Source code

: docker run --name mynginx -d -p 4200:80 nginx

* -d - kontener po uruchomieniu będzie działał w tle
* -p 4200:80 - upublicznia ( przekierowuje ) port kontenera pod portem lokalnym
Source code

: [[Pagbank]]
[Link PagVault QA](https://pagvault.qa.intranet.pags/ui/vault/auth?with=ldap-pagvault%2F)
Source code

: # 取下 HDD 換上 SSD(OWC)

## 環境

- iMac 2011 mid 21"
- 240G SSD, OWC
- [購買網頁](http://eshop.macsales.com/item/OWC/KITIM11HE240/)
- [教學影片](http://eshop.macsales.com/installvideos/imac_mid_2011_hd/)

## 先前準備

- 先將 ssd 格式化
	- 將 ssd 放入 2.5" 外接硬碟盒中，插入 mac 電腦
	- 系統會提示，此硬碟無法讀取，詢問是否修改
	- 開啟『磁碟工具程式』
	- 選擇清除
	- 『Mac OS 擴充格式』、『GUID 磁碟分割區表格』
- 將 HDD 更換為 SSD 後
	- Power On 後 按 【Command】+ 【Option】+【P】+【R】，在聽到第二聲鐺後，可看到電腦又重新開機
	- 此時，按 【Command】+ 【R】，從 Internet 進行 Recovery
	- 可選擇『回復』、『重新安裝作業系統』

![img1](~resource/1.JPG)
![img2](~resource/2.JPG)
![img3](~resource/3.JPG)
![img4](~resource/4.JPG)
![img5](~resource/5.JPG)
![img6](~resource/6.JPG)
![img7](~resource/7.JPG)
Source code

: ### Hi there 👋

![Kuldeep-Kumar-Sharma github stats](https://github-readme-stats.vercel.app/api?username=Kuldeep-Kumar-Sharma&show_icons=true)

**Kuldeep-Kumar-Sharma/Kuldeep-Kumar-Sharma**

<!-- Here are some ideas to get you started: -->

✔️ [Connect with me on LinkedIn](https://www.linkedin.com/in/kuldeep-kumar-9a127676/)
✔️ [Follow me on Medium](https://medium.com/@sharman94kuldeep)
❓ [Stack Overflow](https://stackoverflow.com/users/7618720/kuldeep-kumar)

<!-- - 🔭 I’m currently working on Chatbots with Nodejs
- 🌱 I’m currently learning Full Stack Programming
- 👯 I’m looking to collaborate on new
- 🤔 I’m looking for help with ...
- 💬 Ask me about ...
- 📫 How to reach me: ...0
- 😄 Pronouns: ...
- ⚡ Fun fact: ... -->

# # # # #

** Brief **
Reproduce exactly the lines from the one with "me on Medium](https://medium.com/@sharman94kuldeep)" through the last line of the entries, keeping both of those lines and nothing else.

** Output below **
✔️ [Follow me on Medium](https://medium.com/@sharman94kuldeep)
❓ [Stack Overflow](https://stackoverflow.com/users/7618720/kuldeep-kumar)

<!-- - 🔭 I’m currently working on Chatbots with Nodejs
- 🌱 I’m currently learning Full Stack Programming
- 👯 I’m looking to collaborate on new
- 🤔 I’m looking for help with ...
- 💬 Ask me about ...
- 📫 How to reach me: ...0
- 😄 Pronouns: ...
- ⚡ Fun fact: ... -->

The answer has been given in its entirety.